A 7,500-year-old pointed flint stone resembling modern-day drill bits has been discovered at a prehistoric village in Turkey's northwestern Bursa province, reports said Sunday.
The ancient tool was discovered during excavations at Aktopraklık Settlement Mound in Bursa's Nilüfer district, which sheds light onto 8,500 years of history, Anadolu Agency said.
The excavations at Aktopraklık Settlement Mound were launched in 2004 and the discoveries are exhibited in Aktopraklık Settlement Mound Archaeopark and Open Air Museum.
Professor Necmi Karul from Istanbul University Department of Archaeology, who is also the excavation lead at Aktoprak, said, noting that the findings suggest flint stones had widely been used throughout different places in Anatolia.

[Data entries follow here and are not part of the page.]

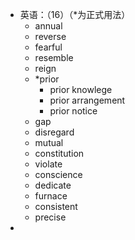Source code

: - 英语：（16）（*为正式用法）
	- annual
	- reverse
	- fearful
	- resemble
	- reign
	- *prior
		- prior knowlege
		- prior arrangement
		- prior notice
	- gap
	- disregard
	- mutual
	- constitution
	- violate
	- conscience
	- dedicate
	- furnace
	- consistent
	- precise
-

"We believe that the pointed stone –which was created through the dressing of a flint stone- was used as a bit on a drill" Karul said, noting that ethnographic samples support this claim.
One of such examples is decorative bead-like pieces found in Aktopraklık, which are thought to be drilled by the stone tool.
Aktopraklık settlement dates back to the 7th Century BC and contains significant traces of the Neolithic and Chalcolithic periods.
Aktopraklık excavation project includes all aspects of archaeological heritage and sustainable tourism and aims to integrate it into existing natural and cultural tourism on the local, national and international levels.
Archaeologists in Turkey, which has historically been a home to many ancient civilizations, frequently find significant historical artifacts throughout the country, in efforts to shed light on early human civilizations.